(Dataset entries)
↓

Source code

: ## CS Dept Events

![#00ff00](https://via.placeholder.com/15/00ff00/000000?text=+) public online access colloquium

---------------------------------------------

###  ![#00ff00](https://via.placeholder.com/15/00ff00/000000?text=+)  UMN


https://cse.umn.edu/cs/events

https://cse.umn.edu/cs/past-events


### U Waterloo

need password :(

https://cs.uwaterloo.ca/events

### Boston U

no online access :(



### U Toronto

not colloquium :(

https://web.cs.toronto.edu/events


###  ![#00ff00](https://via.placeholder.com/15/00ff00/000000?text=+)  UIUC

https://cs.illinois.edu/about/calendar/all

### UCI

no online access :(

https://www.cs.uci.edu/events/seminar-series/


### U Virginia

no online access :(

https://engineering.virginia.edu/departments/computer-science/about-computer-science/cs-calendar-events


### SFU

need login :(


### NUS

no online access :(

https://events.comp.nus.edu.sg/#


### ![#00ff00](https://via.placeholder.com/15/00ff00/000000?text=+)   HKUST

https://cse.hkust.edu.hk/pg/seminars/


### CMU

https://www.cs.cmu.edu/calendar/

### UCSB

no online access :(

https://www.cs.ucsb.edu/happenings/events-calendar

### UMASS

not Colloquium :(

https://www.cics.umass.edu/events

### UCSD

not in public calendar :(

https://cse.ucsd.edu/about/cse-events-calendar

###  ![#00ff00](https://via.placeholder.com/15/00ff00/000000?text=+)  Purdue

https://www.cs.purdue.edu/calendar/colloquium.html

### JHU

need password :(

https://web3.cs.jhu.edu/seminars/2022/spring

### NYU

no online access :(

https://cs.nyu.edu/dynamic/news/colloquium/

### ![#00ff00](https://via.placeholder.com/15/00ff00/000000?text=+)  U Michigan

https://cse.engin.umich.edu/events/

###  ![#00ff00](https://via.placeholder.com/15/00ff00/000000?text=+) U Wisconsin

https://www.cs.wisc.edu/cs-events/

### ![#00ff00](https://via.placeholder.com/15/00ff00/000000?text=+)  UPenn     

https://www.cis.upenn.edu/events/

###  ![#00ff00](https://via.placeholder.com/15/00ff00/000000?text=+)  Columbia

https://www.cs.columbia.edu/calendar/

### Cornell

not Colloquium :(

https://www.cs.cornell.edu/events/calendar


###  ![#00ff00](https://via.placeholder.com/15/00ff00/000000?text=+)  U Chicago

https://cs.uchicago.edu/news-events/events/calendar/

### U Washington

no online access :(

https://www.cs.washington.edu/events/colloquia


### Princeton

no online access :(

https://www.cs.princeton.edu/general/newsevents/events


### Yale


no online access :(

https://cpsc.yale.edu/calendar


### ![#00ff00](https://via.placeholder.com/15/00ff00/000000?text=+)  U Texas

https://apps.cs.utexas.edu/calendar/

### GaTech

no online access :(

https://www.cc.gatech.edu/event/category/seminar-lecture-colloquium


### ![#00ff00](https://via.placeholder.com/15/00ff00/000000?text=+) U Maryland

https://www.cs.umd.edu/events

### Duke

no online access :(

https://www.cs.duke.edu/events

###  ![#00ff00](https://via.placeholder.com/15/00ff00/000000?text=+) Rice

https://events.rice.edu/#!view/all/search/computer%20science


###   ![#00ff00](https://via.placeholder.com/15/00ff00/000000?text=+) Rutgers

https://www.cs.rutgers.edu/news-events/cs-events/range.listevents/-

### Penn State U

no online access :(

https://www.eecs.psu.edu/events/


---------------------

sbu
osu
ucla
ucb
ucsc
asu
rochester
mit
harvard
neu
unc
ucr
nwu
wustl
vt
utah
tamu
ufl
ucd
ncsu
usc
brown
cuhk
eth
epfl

↑

Problem description: Please retype all of the records above exactly as they are.

Solution:
Source code

: ## CS Dept Events

![#00ff00](https://via.placeholder.com/15/00ff00/000000?text=+) public online access colloquium

---------------------------------------------

###  ![#00ff00](https://via.placeholder.com/15/00ff00/000000?text=+)  UMN


https://cse.umn.edu/cs/events

https://cse.umn.edu/cs/past-events


### U Waterloo

need password :(

https://cs.uwaterloo.ca/events

### Boston U

no online access :(



### U Toronto

not colloquium :(

https://web.cs.toronto.edu/events


###  ![#00ff00](https://via.placeholder.com/15/00ff00/000000?text=+)  UIUC

https://cs.illinois.edu/about/calendar/all

### UCI

no online access :(

https://www.cs.uci.edu/events/seminar-series/


### U Virginia

no online access :(

https://engineering.virginia.edu/departments/computer-science/about-computer-science/cs-calendar-events


### SFU

need login :(


### NUS

no online access :(

https://events.comp.nus.edu.sg/#


### ![#00ff00](https://via.placeholder.com/15/00ff00/000000?text=+)   HKUST

https://cse.hkust.edu.hk/pg/seminars/


### CMU

https://www.cs.cmu.edu/calendar/

### UCSB

no online access :(

https://www.cs.ucsb.edu/happenings/events-calendar

### UMASS

not Colloquium :(

https://www.cics.umass.edu/events

### UCSD

not in public calendar :(

https://cse.ucsd.edu/about/cse-events-calendar

###  ![#00ff00](https://via.placeholder.com/15/00ff00/000000?text=+)  Purdue

https://www.cs.purdue.edu/calendar/colloquium.html

### JHU

need password :(

https://web3.cs.jhu.edu/seminars/2022/spring

### NYU

no online access :(

https://cs.nyu.edu/dynamic/news/colloquium/

### ![#00ff00](https://via.placeholder.com/15/00ff00/000000?text=+)  U Michigan

https://cse.engin.umich.edu/events/

###  ![#00ff00](https://via.placeholder.com/15/00ff00/000000?text=+) U Wisconsin

https://www.cs.wisc.edu/cs-events/

### ![#00ff00](https://via.placeholder.com/15/00ff00/000000?text=+)  UPenn     

https://www.cis.upenn.edu/events/

###  ![#00ff00](https://via.placeholder.com/15/00ff00/000000?text=+)  Columbia

https://www.cs.columbia.edu/calendar/

### Cornell

not Colloquium :(

https://www.cs.cornell.edu/events/calendar


###  ![#00ff00](https://via.placeholder.com/15/00ff00/000000?text=+)  U Chicago

https://cs.uchicago.edu/news-events/events/calendar/

### U Washington

no online access :(

https://www.cs.washington.edu/events/colloquia


### Princeton

no online access :(

https://www.cs.princeton.edu/general/newsevents/events


### Yale


no online access :(

https://cpsc.yale.edu/calendar


### ![#00ff00](https://via.placeholder.com/15/00ff00/000000?text=+)  U Texas

https://apps.cs.utexas.edu/calendar/

### GaTech

no online access :(

https://www.cc.gatech.edu/event/category/seminar-lecture-colloquium


### ![#00ff00](https://via.placeholder.com/15/00ff00/000000?text=+) U Maryland

https://www.cs.umd.edu/events

### Duke

no online access :(

https://www.cs.duke.edu/events

###  ![#00ff00](https://via.placeholder.com/15/00ff00/000000?text=+) Rice

https://events.rice.edu/#!view/all/search/computer%20science


###   ![#00ff00](https://via.placeholder.com/15/00ff00/000000?text=+) Rutgers

https://www.cs.rutgers.edu/news-events/cs-events/range.listevents/-

### Penn State U

no online access :(

https://www.eecs.psu.edu/events/


---------------------

sbu
osu
ucla
ucb
ucsc
asu
rochester
mit
harvard
neu
unc
ucr
nwu
wustl
vt
utah
tamu
ufl
ucd
ncsu
usc
brown
cuhk
eth
epfl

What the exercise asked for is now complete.